**Action item:**
Repeat the data below exactly, dropping any pictures it holds.

[Saved data entries]

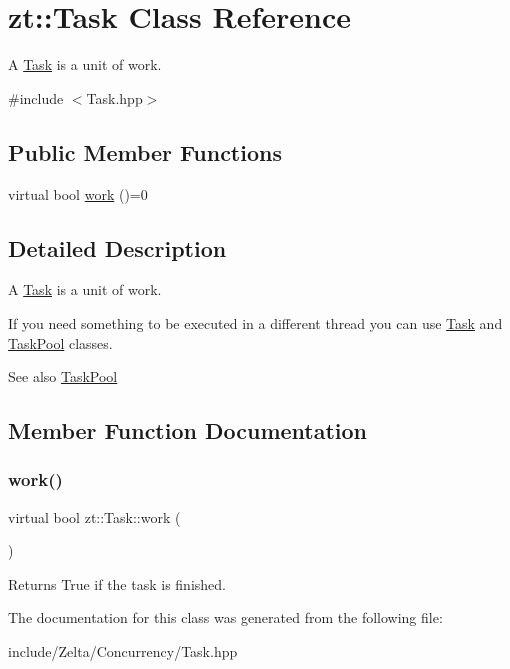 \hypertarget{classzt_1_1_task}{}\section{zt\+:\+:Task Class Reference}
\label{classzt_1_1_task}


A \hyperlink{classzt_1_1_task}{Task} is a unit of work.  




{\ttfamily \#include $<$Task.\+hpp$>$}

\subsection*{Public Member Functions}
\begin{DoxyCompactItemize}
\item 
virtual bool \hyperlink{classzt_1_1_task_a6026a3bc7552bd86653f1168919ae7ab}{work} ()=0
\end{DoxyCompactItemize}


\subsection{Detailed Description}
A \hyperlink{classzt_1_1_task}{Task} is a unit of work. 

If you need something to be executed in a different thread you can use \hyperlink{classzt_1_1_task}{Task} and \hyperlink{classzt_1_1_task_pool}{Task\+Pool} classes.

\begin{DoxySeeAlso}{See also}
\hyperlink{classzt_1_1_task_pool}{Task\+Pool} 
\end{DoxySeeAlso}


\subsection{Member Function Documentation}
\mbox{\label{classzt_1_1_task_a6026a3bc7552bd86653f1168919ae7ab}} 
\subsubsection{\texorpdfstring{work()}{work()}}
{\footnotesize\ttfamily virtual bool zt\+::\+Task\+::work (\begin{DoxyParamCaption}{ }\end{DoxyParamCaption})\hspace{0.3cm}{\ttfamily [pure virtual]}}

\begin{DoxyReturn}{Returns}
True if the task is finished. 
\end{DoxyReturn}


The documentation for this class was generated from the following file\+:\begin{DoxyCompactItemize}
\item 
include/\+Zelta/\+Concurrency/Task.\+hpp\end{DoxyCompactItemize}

**Answer space:**
 \hypertarget{classzt_1_1_task}{}\section{zt\+:\+:Task Class Reference}
\label{classzt_1_1_task}


A \hyperlink{classzt_1_1_task}{Task} is a unit of work.  




{\ttfamily \#include $<$Task.\+hpp$>$}

\subsection*{Public Member Functions}
\begin{DoxyCompactItemize}
\item 
virtual bool \hyperlink{classzt_1_1_task_a6026a3bc7552bd86653f1168919ae7ab}{work} ()=0
\end{DoxyCompactItemize}


\subsection{Detailed Description}
A \hyperlink{classzt_1_1_task}{Task} is a unit of work. 

If you need something to be executed in a different thread you can use \hyperlink{classzt_1_1_task}{Task} and \hyperlink{classzt_1_1_task_pool}{Task\+Pool} classes.

\begin{DoxySeeAlso}{See also}
\hyperlink{classzt_1_1_task_pool}{Task\+Pool} 
\end{DoxySeeAlso}


\subsection{Member Function Documentation}
\mbox{\label{classzt_1_1_task_a6026a3bc7552bd86653f1168919ae7ab}} 
\subsubsection{\texorpdfstring{work()}{work()}}
{\footnotesize\ttfamily virtual bool zt\+::\+Task\+::work (\begin{DoxyParamCaption}{ }\end{DoxyParamCaption})\hspace{0.3cm}{\ttfamily [pure virtual]}}

\begin{DoxyReturn}{Returns}
True if the task is finished. 
\end{DoxyReturn}


The documentation for this class was generated from the following file\+:\begin{DoxyCompactItemize}
\item 
include/\+Zelta/\+Concurrency/Task.\+hpp\end{DoxyCompactItemize}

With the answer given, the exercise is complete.